TASK DETAILS
Please give back each line of the listing, unchanged in every word.

DATA
---

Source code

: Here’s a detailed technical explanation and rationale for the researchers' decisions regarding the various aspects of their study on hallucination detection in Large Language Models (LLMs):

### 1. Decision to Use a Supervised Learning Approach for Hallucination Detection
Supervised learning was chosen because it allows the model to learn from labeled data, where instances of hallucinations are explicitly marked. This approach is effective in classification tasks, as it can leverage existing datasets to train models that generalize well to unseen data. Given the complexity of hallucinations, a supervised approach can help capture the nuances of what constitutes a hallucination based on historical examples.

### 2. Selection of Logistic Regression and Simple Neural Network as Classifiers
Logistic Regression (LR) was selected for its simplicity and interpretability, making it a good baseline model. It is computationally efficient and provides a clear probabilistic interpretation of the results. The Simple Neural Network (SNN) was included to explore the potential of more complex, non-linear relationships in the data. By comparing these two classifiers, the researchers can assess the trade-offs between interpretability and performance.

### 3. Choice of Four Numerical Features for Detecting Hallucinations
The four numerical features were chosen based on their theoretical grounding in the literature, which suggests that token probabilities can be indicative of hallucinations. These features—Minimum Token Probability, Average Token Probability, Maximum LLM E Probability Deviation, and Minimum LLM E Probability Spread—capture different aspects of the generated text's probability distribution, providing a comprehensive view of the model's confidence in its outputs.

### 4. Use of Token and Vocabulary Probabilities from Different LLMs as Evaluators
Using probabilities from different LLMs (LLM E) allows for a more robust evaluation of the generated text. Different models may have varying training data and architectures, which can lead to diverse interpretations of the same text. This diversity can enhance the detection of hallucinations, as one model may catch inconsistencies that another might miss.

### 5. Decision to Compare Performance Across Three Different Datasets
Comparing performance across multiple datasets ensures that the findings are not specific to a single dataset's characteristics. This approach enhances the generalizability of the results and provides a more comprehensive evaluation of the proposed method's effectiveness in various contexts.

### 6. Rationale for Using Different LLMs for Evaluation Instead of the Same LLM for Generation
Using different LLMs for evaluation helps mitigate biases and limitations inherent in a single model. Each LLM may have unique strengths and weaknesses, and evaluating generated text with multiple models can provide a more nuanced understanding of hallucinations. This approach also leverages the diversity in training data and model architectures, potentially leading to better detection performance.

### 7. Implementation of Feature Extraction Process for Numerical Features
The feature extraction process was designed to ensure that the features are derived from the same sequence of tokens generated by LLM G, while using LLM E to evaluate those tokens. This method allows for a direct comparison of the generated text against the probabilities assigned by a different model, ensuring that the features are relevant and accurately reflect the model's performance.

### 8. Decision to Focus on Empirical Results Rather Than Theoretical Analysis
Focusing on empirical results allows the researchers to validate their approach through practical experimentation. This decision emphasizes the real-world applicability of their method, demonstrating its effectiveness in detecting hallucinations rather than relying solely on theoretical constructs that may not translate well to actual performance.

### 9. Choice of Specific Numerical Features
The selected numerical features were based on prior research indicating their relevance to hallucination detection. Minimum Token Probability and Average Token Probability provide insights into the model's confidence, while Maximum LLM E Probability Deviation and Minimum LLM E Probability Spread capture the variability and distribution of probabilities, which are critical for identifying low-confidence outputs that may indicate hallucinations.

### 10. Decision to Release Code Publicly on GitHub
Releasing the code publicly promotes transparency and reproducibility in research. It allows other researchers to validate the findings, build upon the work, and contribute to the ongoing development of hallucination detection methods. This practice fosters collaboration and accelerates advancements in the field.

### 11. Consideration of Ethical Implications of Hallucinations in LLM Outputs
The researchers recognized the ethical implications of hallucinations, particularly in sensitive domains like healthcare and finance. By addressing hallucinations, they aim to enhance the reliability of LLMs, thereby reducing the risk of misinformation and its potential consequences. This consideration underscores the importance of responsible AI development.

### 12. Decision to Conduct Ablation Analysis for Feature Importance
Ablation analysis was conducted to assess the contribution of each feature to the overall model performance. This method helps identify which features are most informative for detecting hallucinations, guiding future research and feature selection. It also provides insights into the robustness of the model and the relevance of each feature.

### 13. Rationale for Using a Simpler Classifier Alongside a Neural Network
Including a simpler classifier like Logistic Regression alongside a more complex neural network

---

EXERCISE RESPONSE
Source code

: Here’s a detailed technical explanation and rationale for the researchers' decisions regarding the various aspects of their study on hallucination detection in Large Language Models (LLMs):

### 1. Decision to Use a Supervised Learning Approach for Hallucination Detection
Supervised learning was chosen because it allows the model to learn from labeled data, where instances of hallucinations are explicitly marked. This approach is effective in classification tasks, as it can leverage existing datasets to train models that generalize well to unseen data. Given the complexity of hallucinations, a supervised approach can help capture the nuances of what constitutes a hallucination based on historical examples.

### 2. Selection of Logistic Regression and Simple Neural Network as Classifiers
Logistic Regression (LR) was selected for its simplicity and interpretability, making it a good baseline model. It is computationally efficient and provides a clear probabilistic interpretation of the results. The Simple Neural Network (SNN) was included to explore the potential of more complex, non-linear relationships in the data. By comparing these two classifiers, the researchers can assess the trade-offs between interpretability and performance.

### 3. Choice of Four Numerical Features for Detecting Hallucinations
The four numerical features were chosen based on their theoretical grounding in the literature, which suggests that token probabilities can be indicative of hallucinations. These features—Minimum Token Probability, Average Token Probability, Maximum LLM E Probability Deviation, and Minimum LLM E Probability Spread—capture different aspects of the generated text's probability distribution, providing a comprehensive view of the model's confidence in its outputs.

### 4. Use of Token and Vocabulary Probabilities from Different LLMs as Evaluators
Using probabilities from different LLMs (LLM E) allows for a more robust evaluation of the generated text. Different models may have varying training data and architectures, which can lead to diverse interpretations of the same text. This diversity can enhance the detection of hallucinations, as one model may catch inconsistencies that another might miss.

### 5. Decision to Compare Performance Across Three Different Datasets
Comparing performance across multiple datasets ensures that the findings are not specific to a single dataset's characteristics. This approach enhances the generalizability of the results and provides a more comprehensive evaluation of the proposed method's effectiveness in various contexts.

### 6. Rationale for Using Different LLMs for Evaluation Instead of the Same LLM for Generation
Using different LLMs for evaluation helps mitigate biases and limitations inherent in a single model. Each LLM may have unique strengths and weaknesses, and evaluating generated text with multiple models can provide a more nuanced understanding of hallucinations. This approach also leverages the diversity in training data and model architectures, potentially leading to better detection performance.

### 7. Implementation of Feature Extraction Process for Numerical Features
The feature extraction process was designed to ensure that the features are derived from the same sequence of tokens generated by LLM G, while using LLM E to evaluate those tokens. This method allows for a direct comparison of the generated text against the probabilities assigned by a different model, ensuring that the features are relevant and accurately reflect the model's performance.

### 8. Decision to Focus on Empirical Results Rather Than Theoretical Analysis
Focusing on empirical results allows the researchers to validate their approach through practical experimentation. This decision emphasizes the real-world applicability of their method, demonstrating its effectiveness in detecting hallucinations rather than relying solely on theoretical constructs that may not translate well to actual performance.

### 9. Choice of Specific Numerical Features
The selected numerical features were based on prior research indicating their relevance to hallucination detection. Minimum Token Probability and Average Token Probability provide insights into the model's confidence, while Maximum LLM E Probability Deviation and Minimum LLM E Probability Spread capture the variability and distribution of probabilities, which are critical for identifying low-confidence outputs that may indicate hallucinations.

### 10. Decision to Release Code Publicly on GitHub
Releasing the code publicly promotes transparency and reproducibility in research. It allows other researchers to validate the findings, build upon the work, and contribute to the ongoing development of hallucination detection methods. This practice fosters collaboration and accelerates advancements in the field.

### 11. Consideration of Ethical Implications of Hallucinations in LLM Outputs
The researchers recognized the ethical implications of hallucinations, particularly in sensitive domains like healthcare and finance. By addressing hallucinations, they aim to enhance the reliability of LLMs, thereby reducing the risk of misinformation and its potential consequences. This consideration underscores the importance of responsible AI development.

### 12. Decision to Conduct Ablation Analysis for Feature Importance
Ablation analysis was conducted to assess the contribution of each feature to the overall model performance. This method helps identify which features are most informative for detecting hallucinations, guiding future research and feature selection. It also provides insights into the robustness of the model and the relevance of each feature.

### 13. Rationale for Using a Simpler Classifier Alongside a Neural Network
Including a simpler classifier like Logistic Regression alongside a more complex neural network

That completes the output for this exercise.